> Aim of the exercise:
Make an exact copy of the listing underneath, skipping each picture.

>>>>

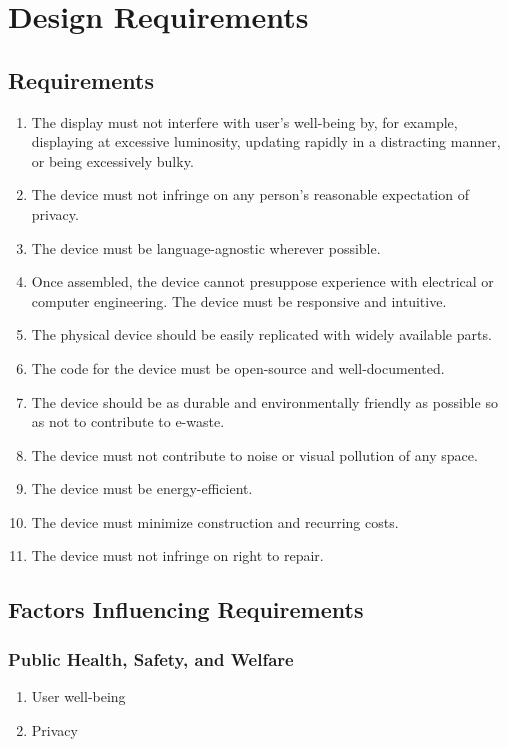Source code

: \clearpage
\section{Design Requirements}
\subsection{Requirements}
\begin{enumerate}
      \item The display must not interfere with
            user's well-being by, for example, displaying at
            excessive luminosity, updating rapidly
            in a distracting manner, or being
            excessively bulky.
      \item The device must not infringe on any person's
            reasonable expectation of privacy.
      \item The device must
            be language-agnostic wherever possible.
      \item Once assembled, the device cannot presuppose
            experience with electrical or computer engineering.
            The device must be responsive and intuitive.
      \item The physical device should be
            easily replicated with widely available
            parts.
      \item The code for the device must
            be open-source and well-documented.
      \item The device should be as durable and
            environmentally friendly as possible so as
            not to contribute to e-waste.
      \item The device must not contribute to noise
            or visual pollution of any space.
      \item The device must be energy-efficient.
      \item The device must minimize
            construction and recurring costs.
      \item The device must not infringe on
            right to repair.
\end{enumerate}

\clearpage

\subsection{Factors Influencing Requirements}
\subsubsection{Public Health, Safety, and Welfare}
\begin{enumerate}
      \item User well-being
      \item Privacy
\end{enumerate}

<<<<

> Answer section:
Source code

: \clearpage
\section{Design Requirements}
\subsection{Requirements}
\begin{enumerate}
      \item The display must not interfere with
            user's well-being by, for example, displaying at
            excessive luminosity, updating rapidly
            in a distracting manner, or being
            excessively bulky.
      \item The device must not infringe on any person's
            reasonable expectation of privacy.
      \item The device must
            be language-agnostic wherever possible.
      \item Once assembled, the device cannot presuppose
            experience with electrical or computer engineering.
            The device must be responsive and intuitive.
      \item The physical device should be
            easily replicated with widely available
            parts.
      \item The code for the device must
            be open-source and well-documented.
      \item The device should be as durable and
            environmentally friendly as possible so as
            not to contribute to e-waste.
      \item The device must not contribute to noise
            or visual pollution of any space.
      \item The device must be energy-efficient.
      \item The device must minimize
            construction and recurring costs.
      \item The device must not infringe on
            right to repair.
\end{enumerate}

\clearpage

\subsection{Factors Influencing Requirements}
\subsubsection{Public Health, Safety, and Welfare}
\begin{enumerate}
      \item User well-being
      \item Privacy
\end{enumerate}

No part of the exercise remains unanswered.